第3節 環境保全上健全な水循環の確保

1 水環境に親しむ基盤作り

 住民が水辺環境に関心を持ち、生活の中で水と人との関係を考えていくことができる基盤づくりや、自発的に環境保全活動に参加できる環境づくりの施策を展開します。特に、身近な水辺空間の再生・創造により、住民による自発的な水環境保全活動を支援します。

 本年7月に環境問題が主要議題の一つとして開催されることが予定されている北海道洞爺湖サミットにちなみ、水環境保全の一層の推進を図ることを目的に、地域の生活に溶け込んでいる清澄な水や水環境のなかで、特に、地域住民等による主体的かつ持続的な水環境の保全活動が行われているものを、現在の「名水百選」に加え、新たな名水、「平成の名水百選」を選定します。

 また、地域住民の参加を得て、全国の河川において水生生物による簡易水質調査を推進するとともに、市民団体と協働して、身近な水環境の一斉調査を実施します。

 さらに、河川水質を、[1]人と河川の豊かなふれあいの確保、[2]豊かな生態系の確保、[3]利用しやすい水質の確保、[4]下流域や滞留水域に影響の少ない水質の確保、の4つの視点で総合的に分かりやすく評価する新しい指標に基づき、全国109水系で一般市民の参加を得て、調査を実施します。

 新世代下水道支援事業制度水環境創造事業により、雨水渠等の下水道施設や下水処理水を活用したせせらぎ水路などの水辺空間の再生・創出を推進します。

2 環境保全上健全な水循環の確保

 水質汚濁に係る環境基準の項目、基準値、水域類型の指定及び見直しに関し、必要な調査検討を行います。さらに、水環境保全施策を有効適切なものとして機能していくよう、最新の知見を踏まえ、水環境の目標や効果的な監視手法等について検討を行います。環境基準の達成・維持に向け、地下水の水質保全対策を推進します。また、流域別下水道整備総合計画等水質保全に資する計画を策定し、効率的な汚濁負荷削減施策を推進します。

 水質面のみならず、水量、水生生物、水辺地を含めた総合的な取組を進めるため、引き続き水循環に関する調査、連携の在り方や施策の推進方策等についての検討を行います。

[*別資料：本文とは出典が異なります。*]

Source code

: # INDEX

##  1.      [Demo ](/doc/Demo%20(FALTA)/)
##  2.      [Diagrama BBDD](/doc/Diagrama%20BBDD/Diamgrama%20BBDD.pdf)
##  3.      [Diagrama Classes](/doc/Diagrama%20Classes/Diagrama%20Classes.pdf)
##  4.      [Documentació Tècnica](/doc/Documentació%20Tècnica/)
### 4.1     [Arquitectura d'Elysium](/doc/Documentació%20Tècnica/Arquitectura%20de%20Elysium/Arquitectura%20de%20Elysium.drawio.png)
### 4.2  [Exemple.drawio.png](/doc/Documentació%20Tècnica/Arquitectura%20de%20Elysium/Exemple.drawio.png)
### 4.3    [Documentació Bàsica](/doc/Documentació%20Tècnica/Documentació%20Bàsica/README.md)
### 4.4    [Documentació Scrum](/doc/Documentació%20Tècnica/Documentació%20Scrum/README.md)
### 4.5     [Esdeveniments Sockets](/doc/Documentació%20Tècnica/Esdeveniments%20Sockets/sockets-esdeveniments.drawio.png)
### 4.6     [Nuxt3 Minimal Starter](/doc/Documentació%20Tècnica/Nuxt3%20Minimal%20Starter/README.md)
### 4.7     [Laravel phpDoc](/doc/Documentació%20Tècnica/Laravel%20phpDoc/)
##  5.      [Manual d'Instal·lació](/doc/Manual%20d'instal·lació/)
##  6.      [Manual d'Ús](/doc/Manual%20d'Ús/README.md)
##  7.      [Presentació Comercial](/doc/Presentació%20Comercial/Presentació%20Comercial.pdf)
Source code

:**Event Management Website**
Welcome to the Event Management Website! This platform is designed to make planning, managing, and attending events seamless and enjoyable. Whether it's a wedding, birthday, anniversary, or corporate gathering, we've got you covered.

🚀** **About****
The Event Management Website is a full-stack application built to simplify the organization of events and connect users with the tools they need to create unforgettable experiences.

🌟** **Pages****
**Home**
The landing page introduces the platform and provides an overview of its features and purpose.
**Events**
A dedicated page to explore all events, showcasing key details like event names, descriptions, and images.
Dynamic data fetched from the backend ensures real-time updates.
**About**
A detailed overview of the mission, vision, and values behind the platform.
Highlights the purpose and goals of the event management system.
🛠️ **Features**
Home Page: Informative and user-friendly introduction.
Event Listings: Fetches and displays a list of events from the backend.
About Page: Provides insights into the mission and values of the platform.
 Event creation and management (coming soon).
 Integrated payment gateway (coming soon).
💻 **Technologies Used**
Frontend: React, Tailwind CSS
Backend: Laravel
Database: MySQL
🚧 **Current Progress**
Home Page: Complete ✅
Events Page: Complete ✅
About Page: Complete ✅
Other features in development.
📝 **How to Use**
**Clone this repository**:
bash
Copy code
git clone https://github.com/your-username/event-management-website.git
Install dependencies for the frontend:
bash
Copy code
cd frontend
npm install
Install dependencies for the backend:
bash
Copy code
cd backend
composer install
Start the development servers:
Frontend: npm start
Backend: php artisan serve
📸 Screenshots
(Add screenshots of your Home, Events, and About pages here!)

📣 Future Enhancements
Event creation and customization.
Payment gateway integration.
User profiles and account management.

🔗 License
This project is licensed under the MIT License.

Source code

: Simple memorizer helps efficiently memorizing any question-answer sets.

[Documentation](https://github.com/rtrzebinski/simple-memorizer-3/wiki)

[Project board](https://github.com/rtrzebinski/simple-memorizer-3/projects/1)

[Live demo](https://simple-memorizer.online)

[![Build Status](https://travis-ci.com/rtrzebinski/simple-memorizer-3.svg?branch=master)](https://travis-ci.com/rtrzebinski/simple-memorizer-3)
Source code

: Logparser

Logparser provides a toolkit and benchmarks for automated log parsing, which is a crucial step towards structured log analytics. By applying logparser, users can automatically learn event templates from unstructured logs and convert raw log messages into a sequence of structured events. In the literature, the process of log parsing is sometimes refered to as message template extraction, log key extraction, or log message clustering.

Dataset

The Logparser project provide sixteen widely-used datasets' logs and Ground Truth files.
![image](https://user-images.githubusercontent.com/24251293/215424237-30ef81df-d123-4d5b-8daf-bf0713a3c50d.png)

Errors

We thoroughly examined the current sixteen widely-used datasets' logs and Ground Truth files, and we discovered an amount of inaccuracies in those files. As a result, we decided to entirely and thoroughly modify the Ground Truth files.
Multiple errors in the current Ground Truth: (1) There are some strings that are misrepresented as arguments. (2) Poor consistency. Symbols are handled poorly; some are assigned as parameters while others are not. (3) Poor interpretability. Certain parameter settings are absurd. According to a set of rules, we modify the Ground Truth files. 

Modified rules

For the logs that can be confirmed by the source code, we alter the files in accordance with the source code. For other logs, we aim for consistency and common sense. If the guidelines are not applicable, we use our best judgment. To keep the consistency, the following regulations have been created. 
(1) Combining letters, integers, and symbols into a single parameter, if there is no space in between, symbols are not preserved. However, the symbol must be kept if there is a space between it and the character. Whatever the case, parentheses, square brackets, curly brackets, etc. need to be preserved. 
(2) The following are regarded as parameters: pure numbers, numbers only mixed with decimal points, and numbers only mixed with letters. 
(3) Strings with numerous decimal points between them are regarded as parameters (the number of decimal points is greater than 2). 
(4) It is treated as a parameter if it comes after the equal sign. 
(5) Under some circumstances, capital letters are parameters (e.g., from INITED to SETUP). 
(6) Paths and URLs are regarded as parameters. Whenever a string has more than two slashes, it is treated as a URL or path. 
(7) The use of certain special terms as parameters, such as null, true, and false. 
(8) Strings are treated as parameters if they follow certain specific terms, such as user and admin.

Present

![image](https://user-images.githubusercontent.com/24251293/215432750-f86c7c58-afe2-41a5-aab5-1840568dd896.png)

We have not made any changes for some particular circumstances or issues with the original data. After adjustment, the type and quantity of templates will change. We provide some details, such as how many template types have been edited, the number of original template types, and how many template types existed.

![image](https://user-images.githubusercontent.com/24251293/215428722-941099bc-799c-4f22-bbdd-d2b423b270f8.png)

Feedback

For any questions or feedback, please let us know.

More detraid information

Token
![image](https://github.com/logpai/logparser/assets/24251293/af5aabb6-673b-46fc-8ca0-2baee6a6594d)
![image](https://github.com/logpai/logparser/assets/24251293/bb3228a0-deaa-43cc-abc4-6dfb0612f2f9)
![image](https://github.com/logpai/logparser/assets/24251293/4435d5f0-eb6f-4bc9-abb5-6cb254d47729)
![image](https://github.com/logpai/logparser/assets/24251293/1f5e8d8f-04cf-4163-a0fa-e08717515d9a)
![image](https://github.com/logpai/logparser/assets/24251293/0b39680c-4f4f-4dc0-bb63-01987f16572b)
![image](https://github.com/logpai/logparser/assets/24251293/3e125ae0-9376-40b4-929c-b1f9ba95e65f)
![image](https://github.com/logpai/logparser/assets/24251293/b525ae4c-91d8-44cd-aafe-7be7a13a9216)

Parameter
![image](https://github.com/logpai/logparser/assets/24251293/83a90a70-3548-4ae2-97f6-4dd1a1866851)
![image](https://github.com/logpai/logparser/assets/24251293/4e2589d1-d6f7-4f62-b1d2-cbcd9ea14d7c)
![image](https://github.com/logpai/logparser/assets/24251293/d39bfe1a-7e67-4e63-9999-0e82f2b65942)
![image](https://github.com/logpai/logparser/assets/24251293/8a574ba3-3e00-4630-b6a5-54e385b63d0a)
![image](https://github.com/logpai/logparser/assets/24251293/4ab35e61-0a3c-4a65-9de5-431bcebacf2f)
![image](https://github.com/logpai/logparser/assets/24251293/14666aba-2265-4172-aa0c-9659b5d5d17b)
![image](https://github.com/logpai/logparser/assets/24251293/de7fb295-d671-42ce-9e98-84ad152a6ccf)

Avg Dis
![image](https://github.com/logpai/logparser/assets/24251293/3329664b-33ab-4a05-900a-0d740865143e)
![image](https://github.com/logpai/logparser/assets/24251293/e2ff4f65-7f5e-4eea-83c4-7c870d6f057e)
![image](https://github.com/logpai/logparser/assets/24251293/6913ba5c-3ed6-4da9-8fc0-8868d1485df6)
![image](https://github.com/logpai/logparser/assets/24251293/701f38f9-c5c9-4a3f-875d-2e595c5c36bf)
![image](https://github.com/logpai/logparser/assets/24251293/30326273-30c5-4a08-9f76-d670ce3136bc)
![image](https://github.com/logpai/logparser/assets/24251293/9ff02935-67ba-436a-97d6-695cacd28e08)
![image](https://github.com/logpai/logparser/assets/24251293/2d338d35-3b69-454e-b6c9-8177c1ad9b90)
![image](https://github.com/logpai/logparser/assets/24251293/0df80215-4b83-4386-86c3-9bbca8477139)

特に水環境の悪化している河川や湖沼において、市町村や地域住民等の取組と一体となって清流回復を図る河川事業、下水道や浄化槽、農業集落排水施設等の生活排水処理施設整備事業、流入する農業用用排水路等の水質を浄化する水質保全対策事業を重点的に実施します。水循環の調査では、モデル流域での実態解明のほか、水循環の悪化による問題発生の実態の調査を全国的に行い、総合的な調査を進めるとともに、必要なデータ・知見の整備を進めつつ、環境保全上健全な水循環計画の策定など流域単位の取組を推進・支援します。また、湧水の保全・復活活動の支援のための方策について検討を行います。

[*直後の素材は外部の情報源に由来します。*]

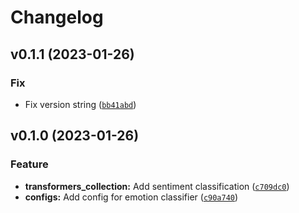 # Changelog

<!--next-version-placeholder-->

## v0.1.1 (2023-01-26)
### Fix
* Fix version string ([`bb41abd`](https://github.com/aadhithya/transformers-collection/commit/bb41abd01cb4e926aab56e70a057af897319d6ba))

## v0.1.0 (2023-01-26)
### Feature
* **transformers_collection:** Add sentiment classification ([`c709dc0`](https://github.com/aadhithya/transformers-collection/commit/c709dc06908a0051572c3d8ac3ad0f32552c9489))
* **configs:** Add config for emotion classifier ([`c90a740`](https://github.com/aadhithya/transformers-collection/commit/c90a740e2470bf7149f5ec3d70bf01e68abb5183))
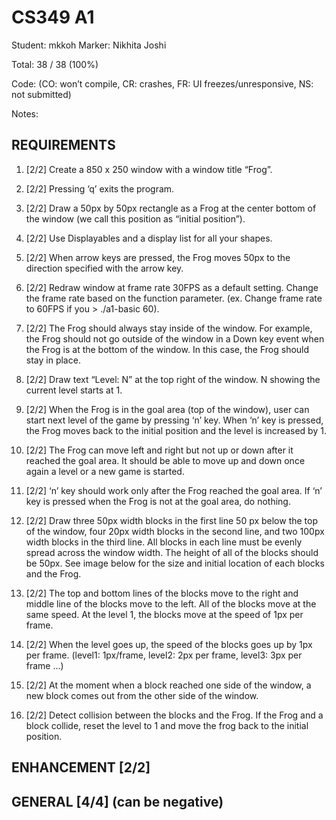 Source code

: # CS349 A1
Student: mkkoh
Marker: Nikhita Joshi


Total: 38 / 38 (100%)

Code: 
(CO: won’t compile, CR: crashes, FR: UI freezes/unresponsive, NS: not submitted)


Notes:   

## REQUIREMENTS

1. [2/2] Create a 850 x 250 window with a window title “Frog”.

2. [2/2] Pressing ‘q’ exits the program.

3. [2/2] Draw a 50px by 50px rectangle as a Frog at the center bottom of the window (we call this position as “initial position”).

4. [2/2] Use Displayables and a display list for all your shapes.


5. [2/2] When arrow keys are pressed, the Frog moves 50px to the direction specified with the arrow key.

6. [2/2] Redraw window at frame rate 30FPS as a default setting. Change the frame rate based on the function parameter. (ex. Change frame rate to 60FPS if you > ./a1-basic 60).

7. [2/2] The Frog should always stay inside of the window. For example, the Frog should not go outside of the window in a Down key event when the Frog is at the bottom of the window. In this case, the Frog should stay in place.

8. [2/2] Draw text “Level: N” at the top right of the window. N showing the current level starts at 1.

9. [2/2] When the Frog is in the goal area (top of the window), user can start next level of the game by pressing ‘n’ key. When ‘n’ key is pressed, the Frog moves back to the initial position and the level is increased by 1.

10. [2/2] The Frog can move left and right but not up or down after it reached the goal area. It should be able to move up and down once again a level or a new game is started.

11. [2/2] ‘n’ key should work only after the Frog reached the goal area. If ‘n’ key is pressed when the Frog is not at the goal area, do nothing.

12. [2/2] Draw three 50px width blocks in the first line 50 px below the top of the window, four 20px width blocks in the second line, and two 100px width blocks in the third line. All blocks in each line must be evenly spread across the window width. The height of all of the blocks should be 50px. See image below for the size and initial location of each blocks and the Frog.

13. [2/2] The top and bottom lines of the blocks move to the right and middle line of the blocks move to the left. All of the blocks move at the same speed. At the level 1, the blocks move at the speed of 1px per frame.

14. [2/2] When the level goes up, the speed of the blocks goes up by 1px per frame. (level1: 1px/frame, level2: 2px per frame, level3: 3px per frame …)

15. [2/2] At the moment when a block reached one side of the window, a new block comes out from the other side of the window.

16. [2/2] Detect collision between the blocks and the Frog. If the Frog and a block collide, reset the level to 1 and move the frog back to the initial position.

## ENHANCEMENT [2/2]

## GENERAL [4/4] (can be negative) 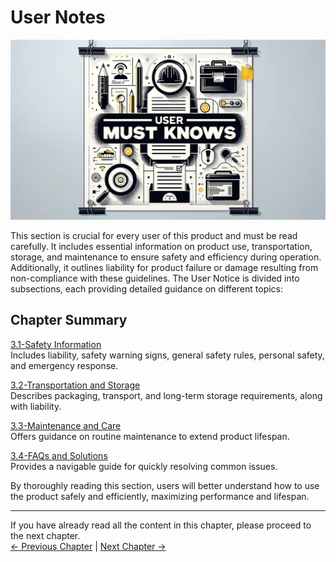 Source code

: # User Notes

<img src="../resources/3-UserNotes/README/3-usermustknows-1.png" alt="img-1" width="800" height=“auto” /> <br>

This section is crucial for every user of this product and must be read carefully. It includes essential information on product use, transportation, storage, and maintenance to ensure safety and efficiency during operation. Additionally, it outlines liability for product failure or damage resulting from non-compliance with these guidelines. The User Notice is divided into subsections, each providing detailed guidance on different topics:

## Chapter Summary
[3.1-Safety Information](3.1-SafetyInstruction.md)    
    Includes liability, safety warning signs, general safety rules, personal safety, and emergency response.

[3.2-Transportation and Storage](3.2-TransportandStorage.md)    
    Describes packaging, transport, and long-term storage requirements, along with liability.

[3.3-Maintenance and Care](3.3-MaintenanceandCare.md)  
    Offers guidance on routine maintenance to extend product lifespan.

[3.4-FAQs and Solutions](3.4-FAQs.md)    
    Provides a navigable guide for quickly resolving common issues.

By thoroughly reading this section, users will better understand how to use the product safely and efficiently, maximizing performance and lifespan.

----

If you have already read all the content in this chapter, please proceed to the next chapter.   <br>
[← Previous Chapter](../2-ProductFeature/README.md) | [Next Chapter →](../4-FirstInstallAndUse/README.md)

 「健全な水循環系構築に関する関係省庁連絡会議」では、健全な水循環系の構築に向けた施策の推進のため、引き続き情報や意見の交換及び施策相互の連携や協力の推進を図ります。また、地域の地下水管理や保全計画の支援のための「地下水管理手法」の検討や新たな社会的ニーズに対応した「環境用水の確保方策」の検討なども引き続き行います。

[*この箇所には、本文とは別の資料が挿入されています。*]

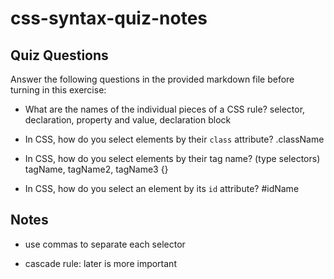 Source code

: # css-syntax-quiz-notes

## Quiz Questions

Answer the following questions in the provided markdown file before turning in this exercise:

- What are the names of the individual pieces of a CSS rule?
  selector, declaration, property and value, declaration block

- In CSS, how do you select elements by their `class` attribute?
  .className

- In CSS, how do you select elements by their tag name? (type selectors)
  tagName, tagName2, tagName3 {}

- In CSS, how do you select an element by its `id` attribute?
  #idName

## Notes

- use commas to separate each selector

- cascade rule: later is more important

 河川、湖沼における自然浄化能力の維持・回復のための、水質、水生生物等の生息環境、水辺地植生等の保全、水量の確保、都市域における水循環再生構想の策定を行います。下水処理水等の効果的な利用や雨水浸透ますの設置等により適正な地下浸透を進めるとともに、森林の適切な管理・保全や、自然海岸、干潟藻場、浅海域の適正な保全や人工干潟・海浜の整備の推進等を通じ、環境保全上健全な水循環機能の維持・回復を推進します。

 琵琶湖・淀川流域圏の再生計画に基づき、特定非営利活動法人(以下「NPO」という。)等の活動団体で構成する「琵琶湖・淀川流域圏連携交流会」と関係行政機関で構成する「琵琶湖・淀川流域圏再生推進協議会」とが連携し、琵琶湖・淀川の生態系の保全・再生や健全な水循環系再生等、流域全体での一体的な取組を引き続き推進します。

 地域の湧水を保全・復活させるための活動を推進するため、引き続きモデル地域における調査、検討を行います。